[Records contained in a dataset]

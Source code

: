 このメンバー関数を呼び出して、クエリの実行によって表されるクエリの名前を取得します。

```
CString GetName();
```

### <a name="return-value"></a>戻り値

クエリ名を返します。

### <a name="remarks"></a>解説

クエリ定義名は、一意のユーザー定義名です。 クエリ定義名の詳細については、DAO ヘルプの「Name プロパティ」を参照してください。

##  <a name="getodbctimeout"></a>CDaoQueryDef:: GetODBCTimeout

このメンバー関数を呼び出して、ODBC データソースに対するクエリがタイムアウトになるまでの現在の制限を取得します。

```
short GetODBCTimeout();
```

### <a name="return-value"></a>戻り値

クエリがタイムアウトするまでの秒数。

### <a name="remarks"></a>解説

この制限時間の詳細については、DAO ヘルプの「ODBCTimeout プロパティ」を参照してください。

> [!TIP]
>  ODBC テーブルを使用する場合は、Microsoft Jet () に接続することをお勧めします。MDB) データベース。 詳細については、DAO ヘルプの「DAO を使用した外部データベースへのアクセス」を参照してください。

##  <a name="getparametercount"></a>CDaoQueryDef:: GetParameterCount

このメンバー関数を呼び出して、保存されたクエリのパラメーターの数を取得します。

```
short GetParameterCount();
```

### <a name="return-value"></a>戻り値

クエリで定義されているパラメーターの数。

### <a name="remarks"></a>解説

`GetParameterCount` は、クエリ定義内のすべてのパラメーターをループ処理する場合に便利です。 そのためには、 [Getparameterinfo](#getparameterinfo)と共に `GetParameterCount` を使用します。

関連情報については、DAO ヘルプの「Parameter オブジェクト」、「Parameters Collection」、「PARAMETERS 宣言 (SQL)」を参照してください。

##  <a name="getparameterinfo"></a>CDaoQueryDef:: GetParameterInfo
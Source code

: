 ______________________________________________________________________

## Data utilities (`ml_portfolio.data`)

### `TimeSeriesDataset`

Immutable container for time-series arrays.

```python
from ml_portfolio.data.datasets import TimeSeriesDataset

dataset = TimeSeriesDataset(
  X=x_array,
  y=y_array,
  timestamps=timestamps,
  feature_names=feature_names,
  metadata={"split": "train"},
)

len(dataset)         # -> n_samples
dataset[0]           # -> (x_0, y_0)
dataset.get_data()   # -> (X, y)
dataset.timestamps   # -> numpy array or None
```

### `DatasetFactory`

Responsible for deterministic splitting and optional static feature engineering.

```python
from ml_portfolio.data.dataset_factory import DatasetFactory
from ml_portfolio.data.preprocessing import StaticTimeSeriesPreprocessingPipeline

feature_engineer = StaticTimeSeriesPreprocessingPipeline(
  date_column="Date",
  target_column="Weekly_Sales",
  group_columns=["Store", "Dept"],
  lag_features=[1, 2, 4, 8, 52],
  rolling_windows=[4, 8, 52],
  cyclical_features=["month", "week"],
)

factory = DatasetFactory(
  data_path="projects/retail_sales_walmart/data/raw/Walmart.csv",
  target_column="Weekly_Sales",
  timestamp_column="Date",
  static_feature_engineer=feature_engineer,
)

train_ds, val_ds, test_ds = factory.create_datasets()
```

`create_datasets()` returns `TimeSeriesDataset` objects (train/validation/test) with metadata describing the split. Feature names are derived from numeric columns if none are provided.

What needs to be done: Where a line of the records holds the word "TimeSeriesDataset", copy that line.

Response:
### `TimeSeriesDataset`
from ml_portfolio.data.datasets import TimeSeriesDataset
dataset = TimeSeriesDataset(
`create_datasets()` returns `TimeSeriesDataset` objects (train/validation/test) with metadata describing the split. Feature names are derived from numeric columns if none are provided.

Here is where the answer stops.